GOAL OF THE EXERCISE:
Count the lines in the data below where the string "take" occurs, please, and give the number alone.

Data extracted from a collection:
━━━

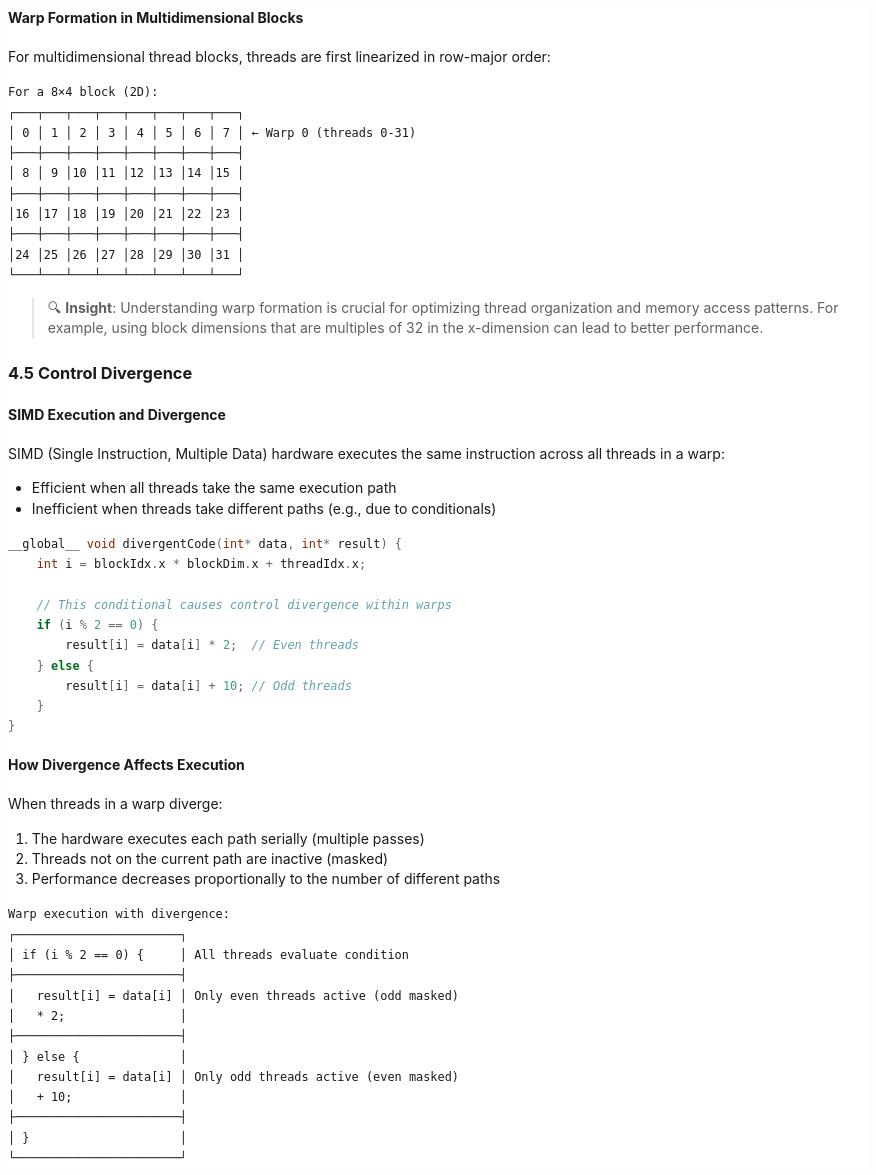 #### Warp Formation in Multidimensional Blocks

For multidimensional thread blocks, threads are first linearized in row-major order:

```
For a 8×4 block (2D):
┌───┬───┬───┬───┬───┬───┬───┬───┐
│ 0 │ 1 │ 2 │ 3 │ 4 │ 5 │ 6 │ 7 │ ← Warp 0 (threads 0-31)
├───┼───┼───┼───┼───┼───┼───┼───┤
│ 8 │ 9 │10 │11 │12 │13 │14 │15 │
├───┼───┼───┼───┼───┼───┼───┼───┤
│16 │17 │18 │19 │20 │21 │22 │23 │
├───┼───┼───┼───┼───┼───┼───┼───┤
│24 │25 │26 │27 │28 │29 │30 │31 │
└───┴───┴───┴───┴───┴───┴───┴───┘
```

> 🔍 **Insight**: Understanding warp formation is crucial for optimizing thread organization and memory access patterns. For example, using block dimensions that are multiples of 32 in the x-dimension can lead to better performance.

### 4.5 Control Divergence

#### SIMD Execution and Divergence

SIMD (Single Instruction, Multiple Data) hardware executes the same instruction across all threads in a warp:

- Efficient when all threads take the same execution path
- Inefficient when threads take different paths (e.g., due to conditionals)

```c
__global__ void divergentCode(int* data, int* result) {
    int i = blockIdx.x * blockDim.x + threadIdx.x;
    
    // This conditional causes control divergence within warps
    if (i % 2 == 0) {
        result[i] = data[i] * 2;  // Even threads
    } else {
        result[i] = data[i] + 10; // Odd threads
    }
}
```

#### How Divergence Affects Execution

When threads in a warp diverge:

1. The hardware executes each path serially (multiple passes)
2. Threads not on the current path are inactive (masked)
3. Performance decreases proportionally to the number of different paths

```
Warp execution with divergence:
┌───────────────────────┐
│ if (i % 2 == 0) {     │ All threads evaluate condition
├───────────────────────┤
│   result[i] = data[i] │ Only even threads active (odd masked)
│   * 2;                │
├───────────────────────┤
│ } else {              │
│   result[i] = data[i] │ Only odd threads active (even masked)
│   + 10;               │
├───────────────────────┤
│ }                     │
└───────────────────────┘
```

━━━

COMPLETED TASK:
2